The one really negative thing to say about “Room to Live” – and something that probably explains why even a lot of Fall fans don’t take this album to their hearts – is the final track, “Papal Visit”. It is, in my opinion, the only bad song the Fall ever recorded, and it is unfortunately completely and utterly terrible. It is just noise (and not even interesting noise) with Smith mumbling incoherently in the background. For about six minutes.

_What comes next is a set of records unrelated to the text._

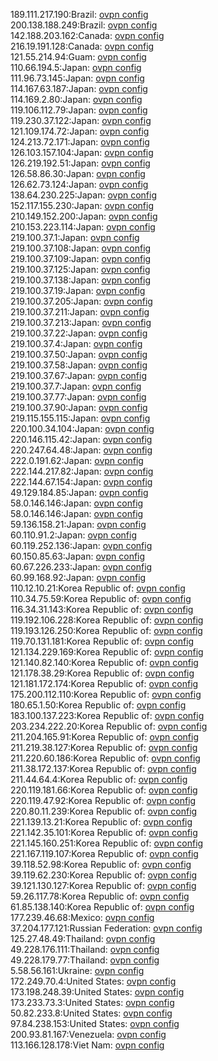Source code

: 189.111.217.190:Brazil: [ovpn config](vpn/189_111_217_190.ovpn)  
200.138.188.249:Brazil: [ovpn config](vpn/200_138_188_249.ovpn)  
142.188.203.162:Canada: [ovpn config](vpn/142_188_203_162.ovpn)  
216.19.191.128:Canada: [ovpn config](vpn/216_19_191_128.ovpn)  
121.55.214.94:Guam: [ovpn config](vpn/121_55_214_94.ovpn)  
110.66.194.5:Japan: [ovpn config](vpn/110_66_194_5.ovpn)  
111.96.73.145:Japan: [ovpn config](vpn/111_96_73_145.ovpn)  
114.167.63.187:Japan: [ovpn config](vpn/114_167_63_187.ovpn)  
114.169.2.80:Japan: [ovpn config](vpn/114_169_2_80.ovpn)  
119.106.112.79:Japan: [ovpn config](vpn/119_106_112_79.ovpn)  
119.230.37.122:Japan: [ovpn config](vpn/119_230_37_122.ovpn)  
121.109.174.72:Japan: [ovpn config](vpn/121_109_174_72.ovpn)  
124.213.72.171:Japan: [ovpn config](vpn/124_213_72_171.ovpn)  
126.103.157.104:Japan: [ovpn config](vpn/126_103_157_104.ovpn)  
126.219.192.51:Japan: [ovpn config](vpn/126_219_192_51.ovpn)  
126.58.86.30:Japan: [ovpn config](vpn/126_58_86_30.ovpn)  
126.62.73.124:Japan: [ovpn config](vpn/126_62_73_124.ovpn)  
138.64.230.225:Japan: [ovpn config](vpn/138_64_230_225.ovpn)  
152.117.155.230:Japan: [ovpn config](vpn/152_117_155_230.ovpn)  
210.149.152.200:Japan: [ovpn config](vpn/210_149_152_200.ovpn)  
210.153.223.114:Japan: [ovpn config](vpn/210_153_223_114.ovpn)  
219.100.37.1:Japan: [ovpn config](vpn/219_100_37_1.ovpn)  
219.100.37.108:Japan: [ovpn config](vpn/219_100_37_108.ovpn)  
219.100.37.109:Japan: [ovpn config](vpn/219_100_37_109.ovpn)  
219.100.37.125:Japan: [ovpn config](vpn/219_100_37_125.ovpn)  
219.100.37.138:Japan: [ovpn config](vpn/219_100_37_138.ovpn)  
219.100.37.19:Japan: [ovpn config](vpn/219_100_37_19.ovpn)  
219.100.37.205:Japan: [ovpn config](vpn/219_100_37_205.ovpn)  
219.100.37.211:Japan: [ovpn config](vpn/219_100_37_211.ovpn)  
219.100.37.213:Japan: [ovpn config](vpn/219_100_37_213.ovpn)  
219.100.37.22:Japan: [ovpn config](vpn/219_100_37_22.ovpn)  
219.100.37.4:Japan: [ovpn config](vpn/219_100_37_4.ovpn)  
219.100.37.50:Japan: [ovpn config](vpn/219_100_37_50.ovpn)  
219.100.37.58:Japan: [ovpn config](vpn/219_100_37_58.ovpn)  
219.100.37.67:Japan: [ovpn config](vpn/219_100_37_67.ovpn)  
219.100.37.7:Japan: [ovpn config](vpn/219_100_37_7.ovpn)  
219.100.37.77:Japan: [ovpn config](vpn/219_100_37_77.ovpn)  
219.100.37.90:Japan: [ovpn config](vpn/219_100_37_90.ovpn)  
219.115.155.115:Japan: [ovpn config](vpn/219_115_155_115.ovpn)  
220.100.34.104:Japan: [ovpn config](vpn/220_100_34_104.ovpn)  
220.146.115.42:Japan: [ovpn config](vpn/220_146_115_42.ovpn)  
220.247.64.48:Japan: [ovpn config](vpn/220_247_64_48.ovpn)  
222.0.191.62:Japan: [ovpn config](vpn/222_0_191_62.ovpn)  
222.144.217.82:Japan: [ovpn config](vpn/222_144_217_82.ovpn)  
222.144.67.154:Japan: [ovpn config](vpn/222_144_67_154.ovpn)  
49.129.184.85:Japan: [ovpn config](vpn/49_129_184_85.ovpn)  
58.0.146.146:Japan: [ovpn config](vpn/58_0_146_146.ovpn)  
58.0.146.146:Japan: [ovpn config](vpn/58_0_146_146.ovpn)  
59.136.158.21:Japan: [ovpn config](vpn/59_136_158_21.ovpn)  
60.110.91.2:Japan: [ovpn config](vpn/60_110_91_2.ovpn)  
60.119.252.136:Japan: [ovpn config](vpn/60_119_252_136.ovpn)  
60.150.85.63:Japan: [ovpn config](vpn/60_150_85_63.ovpn)  
60.67.226.233:Japan: [ovpn config](vpn/60_67_226_233.ovpn)  
60.99.168.92:Japan: [ovpn config](vpn/60_99_168_92.ovpn)  
110.12.10.21:Korea Republic of: [ovpn config](vpn/110_12_10_21.ovpn)  
110.34.75.59:Korea Republic of: [ovpn config](vpn/110_34_75_59.ovpn)  
116.34.31.143:Korea Republic of: [ovpn config](vpn/116_34_31_143.ovpn)  
119.192.106.228:Korea Republic of: [ovpn config](vpn/119_192_106_228.ovpn)  
119.193.126.250:Korea Republic of: [ovpn config](vpn/119_193_126_250.ovpn)  
119.70.131.181:Korea Republic of: [ovpn config](vpn/119_70_131_181.ovpn)  
121.134.229.169:Korea Republic of: [ovpn config](vpn/121_134_229_169.ovpn)  
121.140.82.140:Korea Republic of: [ovpn config](vpn/121_140_82_140.ovpn)  
121.178.38.29:Korea Republic of: [ovpn config](vpn/121_178_38_29.ovpn)  
121.181.172.174:Korea Republic of: [ovpn config](vpn/121_181_172_174.ovpn)  
175.200.112.110:Korea Republic of: [ovpn config](vpn/175_200_112_110.ovpn)  
180.65.1.50:Korea Republic of: [ovpn config](vpn/180_65_1_50.ovpn)  
183.100.137.223:Korea Republic of: [ovpn config](vpn/183_100_137_223.ovpn)  
203.234.222.20:Korea Republic of: [ovpn config](vpn/203_234_222_20.ovpn)  
211.204.165.91:Korea Republic of: [ovpn config](vpn/211_204_165_91.ovpn)  
211.219.38.127:Korea Republic of: [ovpn config](vpn/211_219_38_127.ovpn)  
211.220.60.186:Korea Republic of: [ovpn config](vpn/211_220_60_186.ovpn)  
211.38.172.137:Korea Republic of: [ovpn config](vpn/211_38_172_137.ovpn)  
211.44.64.4:Korea Republic of: [ovpn config](vpn/211_44_64_4.ovpn)  
220.119.181.66:Korea Republic of: [ovpn config](vpn/220_119_181_66.ovpn)  
220.119.47.92:Korea Republic of: [ovpn config](vpn/220_119_47_92.ovpn)  
220.80.11.239:Korea Republic of: [ovpn config](vpn/220_80_11_239.ovpn)  
221.139.13.21:Korea Republic of: [ovpn config](vpn/221_139_13_21.ovpn)  
221.142.35.101:Korea Republic of: [ovpn config](vpn/221_142_35_101.ovpn)  
221.145.160.251:Korea Republic of: [ovpn config](vpn/221_145_160_251.ovpn)  
221.167.119.107:Korea Republic of: [ovpn config](vpn/221_167_119_107.ovpn)  
39.118.52.98:Korea Republic of: [ovpn config](vpn/39_118_52_98.ovpn)  
39.119.62.230:Korea Republic of: [ovpn config](vpn/39_119_62_230.ovpn)  
39.121.130.127:Korea Republic of: [ovpn config](vpn/39_121_130_127.ovpn)  
59.26.117.78:Korea Republic of: [ovpn config](vpn/59_26_117_78.ovpn)  
61.85.138.140:Korea Republic of: [ovpn config](vpn/61_85_138_140.ovpn)  
177.239.46.68:Mexico: [ovpn config](vpn/177_239_46_68.ovpn)  
37.204.177.121:Russian Federation: [ovpn config](vpn/37_204_177_121.ovpn)  
125.27.48.49:Thailand: [ovpn config](vpn/125_27_48_49.ovpn)  
49.228.176.111:Thailand: [ovpn config](vpn/49_228_176_111.ovpn)  
49.228.179.77:Thailand: [ovpn config](vpn/49_228_179_77.ovpn)  
5.58.56.161:Ukraine: [ovpn config](vpn/5_58_56_161.ovpn)  
172.249.70.4:United States: [ovpn config](vpn/172_249_70_4.ovpn)  
173.198.248.39:United States: [ovpn config](vpn/173_198_248_39.ovpn)  
173.233.73.3:United States: [ovpn config](vpn/173_233_73_3.ovpn)  
50.82.233.8:United States: [ovpn config](vpn/50_82_233_8.ovpn)  
97.84.238.153:United States: [ovpn config](vpn/97_84_238_153.ovpn)  
200.93.81.167:Venezuela: [ovpn config](vpn/200_93_81_167.ovpn)  
113.166.128.178:Viet Nam: [ovpn config](vpn/113_166_128_178.ovpn)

Still, the rest of the album is great – “Hard Life in the Country”, a great diatribe from a city dweller coming to terms with his fear of all things rural (“You get a terrible urge to drink”), and “Detective Instinct”, which is simply about how perceptive one Mark E Smith happens to be, are standouts.
Next time: a man leaves the greatest American punk band of all time after a lawsuit rips it apart to accidentally make one the greatest albums in the world no one really knows about to this day!
tonyhill says
I found a copy of Mark E. Smith’s book “Renegade” in a charity shop recently – one of the best books I have read all year. As a result I have been starting to listen to The Fall’s work, a resource that will probably last me the rest of my life!